The Taiwan Affairs Office of the Chinese Communist Party (CCP) has been enthusiastically promoting a song titled We Sing One Song Together (我們同唱一首歌) since its release early this year and first broadcast on China Central Television (CCTV), a mouthpiece of the CCP.
Sung by Taiwanese and Chinese singers, the song is meant to advocate the idea that both sides of the Taiwan Strait are one family, serving as a united front.
Starting by evoking the emotions of homesickness and nostalgia, the lyrics go on to appeal to the common culture on both sides of the Strait, and the sentiment that blood is thicker than water. The song concludes with the reunion of family members, a metaphor for political unity. The form and narrative of the lyrics are integrated, but the song is unsure who exactly the target audience is.

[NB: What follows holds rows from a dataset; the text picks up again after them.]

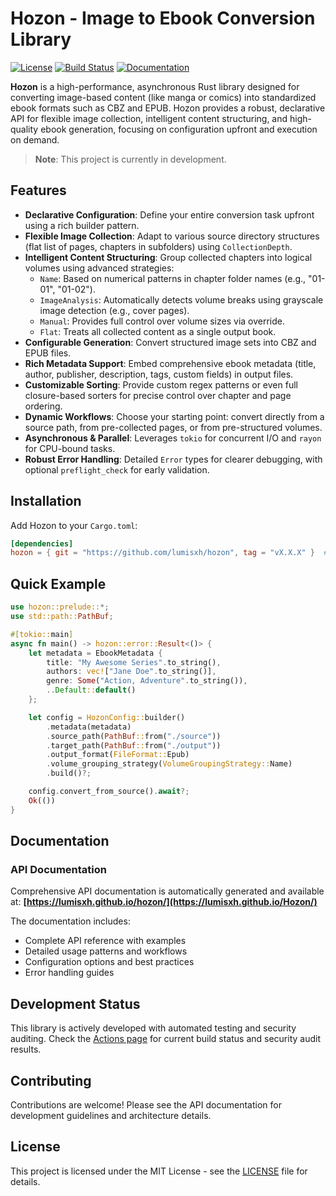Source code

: # Hozon - Image to Ebook Conversion Library

[![License](https://img.shields.io/badge/license-MIT-blue.svg)](LICENSE)
[![Build Status](https://github.com/lumisxh/hozon/workflows/Release%20and%20Documentation/badge.svg)](https://github.com/lumisxh/hozon/actions)
[![Documentation](https://img.shields.io/badge/docs-latest-blue.svg)](https://lumisxh.github.io/hozon/)

**Hozon** is a high-performance, asynchronous Rust library designed for converting image-based content (like manga or comics) into standardized ebook formats such as CBZ and EPUB. Hozon provides a robust, declarative API for flexible image collection, intelligent content structuring, and high-quality ebook generation, focusing on configuration upfront and execution on demand.

> **Note**: This project is currently in development.

## Features

- **Declarative Configuration**: Define your entire conversion task upfront using a rich builder pattern.
- **Flexible Image Collection**: Adapt to various source directory structures (flat list of pages, chapters in subfolders) using `CollectionDepth`.
- **Intelligent Content Structuring**: Group collected chapters into logical volumes using advanced strategies:
    - `Name`: Based on numerical patterns in chapter folder names (e.g., "01-01", "01-02").
    - `ImageAnalysis`: Automatically detects volume breaks using grayscale image detection (e.g., cover pages).
    - `Manual`: Provides full control over volume sizes via override.
    - `Flat`: Treats all collected content as a single output book.
- **Configurable Generation**: Convert structured image sets into CBZ and EPUB files.
- **Rich Metadata Support**: Embed comprehensive ebook metadata (title, author, publisher, description, tags, custom fields) in output files.
- **Customizable Sorting**: Provide custom regex patterns or even full closure-based sorters for precise control over chapter and page ordering.
- **Dynamic Workflows**: Choose your starting point: convert directly from a source path, from pre-collected pages, or from pre-structured volumes.
- **Asynchronous & Parallel**: Leverages `tokio` for concurrent I/O and `rayon` for CPU-bound tasks.
- **Robust Error Handling**: Detailed `Error` types for clearer debugging, with optional `preflight_check` for early validation.

## Installation

Add Hozon to your `Cargo.toml`:

```toml
[dependencies]
hozon = { git = "https://github.com/lumisxh/hozon", tag = "vX.X.X" }  # Replace `vX.X.X` with the version you want to use
```

## Quick Example

```rust
use hozon::prelude::*;
use std::path::PathBuf;

#[tokio::main]
async fn main() -> hozon::error::Result<()> {
    let metadata = EbookMetadata {
        title: "My Awesome Series".to_string(),
        authors: vec!["Jane Doe".to_string()],
        genre: Some("Action, Adventure".to_string()),
        ..Default::default()
    };

    let config = HozonConfig::builder()
        .metadata(metadata)
        .source_path(PathBuf::from("./source"))
        .target_path(PathBuf::from("./output"))
        .output_format(FileFormat::Epub)
        .volume_grouping_strategy(VolumeGroupingStrategy::Name)
        .build()?;

    config.convert_from_source().await?;
    Ok(())
}
```

## Documentation

### API Documentation

Comprehensive API documentation is automatically generated and available at:
**[https://lumisxh.github.io/hozon/](https://lumisxh.github.io/Hozon/)**

The documentation includes:

- Complete API reference with examples
- Detailed usage patterns and workflows
- Configuration options and best practices
- Error handling guides

## Development Status

This library is actively developed with automated testing and security auditing. Check the [Actions page](https://github.com/lumisxh/hozon/actions) for current build status and security audit results.

## Contributing

Contributions are welcome! Please see the API documentation for development guidelines and architecture details.

## License

This project is licensed under the MIT License - see the [LICENSE](LICENSE) file for details.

To move people, good lyrics must create a vision and emotion that the audience empathizes with. The homesickness and nostalgia the song conjures in the beginning is a feeling of loss and regret over something or some sort of life that has been lost, but can never be returned to.
This is the emotion that drove the armed forces veterans, who came to Taiwan from China during Chinese Civil War that ended in 1949, to return home for family reunions when Taipei lifted restrictions on traveling to China in the 1980s.
Now that cross-strait exchanges are so frequent, who has such nostalgia? Most people in Taiwan were born and raised here, so how can they feel nostalgic over a place they have never lost?
The visual symbols in the lyrics, such as making tea, seeing banyan trees, playing chess and speaking Hoklo (commonly known as Taiwanese), are all symbols of Taiwan as imagined by the people in China. Those who feel the nostalgia from this song would be Taiwanese living in China. Is the purpose of this song to encourage them to return to Taiwan as soon as possible?
The song contains emotional settings and symbolism, but the images and marketing are misplaced.
From a political point of view, the “united front” messaging in the song smuggles the private family union setting into the public national unity sphere. However, the imagination and ideology of “one race, one country” has gradually lost its appeal in Taiwan during the course of its democratization.
China remains stuck in the imagination of a nation-state based on blood, and the idea that both sides of the Taiwan Strait are one family is only a disguise. Taiwan is now a modern state that emphasizes freedom and democracy. Taiwanese are more aware of the differences between Taiwan and China in lifestyle and values, and that politics is a choice of system.
After all, sharing similar racial, cultural and historical traditions and languages does not mean that politically they must belong to one country. If blood is the basis for national unity, what will be the grounds for the CCP preventing the independence of Xinjiang and Tibet?
The CCP does not allow the independence of Xinjiang and Tibet to be advocated. Not only that, it even seeks to restore the Sinocentric “golden days” in East Asia.
Moreover, through nationalist wolf-warrior diplomacy, which vows to punish “rebels” even if they are in other nations, the CCP is portraying itself as the motherland that Chinese all over the world can turn to. It is trying to make Beijing the emotional Chinese equivalent of Jerusalem, and the political equivalent of Washington DC to Chinese abroad, hoping that they might follow the CCP as it were an orthodox regime.
However, the outdated nationalist discourse — and a system that lacks the values of freedom, democracy and rule of law — make all of these goals no more than wishful thinking.
Shih Chia-liang is an adjunct assistant professor at National Chengchi University’s Department of Public Administration.